**Records for the task**
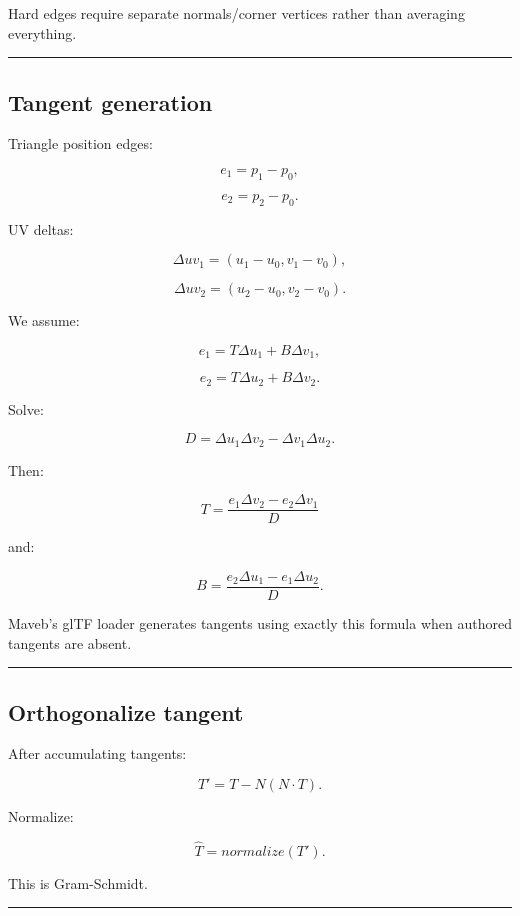Hard edges require separate normals/corner vertices rather than averaging everything.

\begin{center}\rule{0.5\linewidth}{0.5pt}\end{center}

\subsection{Tangent generation}\label{04-visual-computing-ii-ch041-tangent-generation}

Triangle position edges:

\[
e_1=p_1-p_0,
\]

\[
e_2=p_2-p_0.
\]

UV deltas:

\[
\Delta uv_1=
(u_1-u_0,v_1-v_0),
\]

\[
\Delta uv_2=
(u_2-u_0,v_2-v_0).
\]

We assume:

\[
e_1=
T\Delta u_1+
B\Delta v_1,
\]

\[
e_2=
T\Delta u_2+
B\Delta v_2.
\]

Solve:

\[
D=
\Delta u_1\Delta v_2
-
\Delta v_1\Delta u_2.
\]

Then:

\[
\boxed{
T=
\frac{
e_1\Delta v_2-
e_2\Delta v_1
}{D}
}
\]

and:

\[
\boxed{
B=
\frac{
e_2\Delta u_1-
e_1\Delta u_2
}{D}.
}
\]

Maveb's glTF loader generates tangents using exactly this formula when authored tangents are absent.

\begin{center}\rule{0.5\linewidth}{0.5pt}\end{center}

\subsection{Orthogonalize tangent}\label{04-visual-computing-ii-ch041-orthogonalize-tangent}

After accumulating tangents:

\[
T'
=
T-N(N\cdot T).
\]

Normalize:

\[
\boxed{
\hat T=
normalize(T').
}
\]

This is Gram-Schmidt.

\begin{center}\rule{0.5\linewidth}{0.5pt}\end{center}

**Task details**
Using the material above, return each line in which the word "computing" occurs.

**Answer space**
\subsection{Tangent generation}\label{04-visual-computing-ii-ch041-tangent-generation}
\subsection{Orthogonalize tangent}\label{04-visual-computing-ii-ch041-orthogonalize-tangent}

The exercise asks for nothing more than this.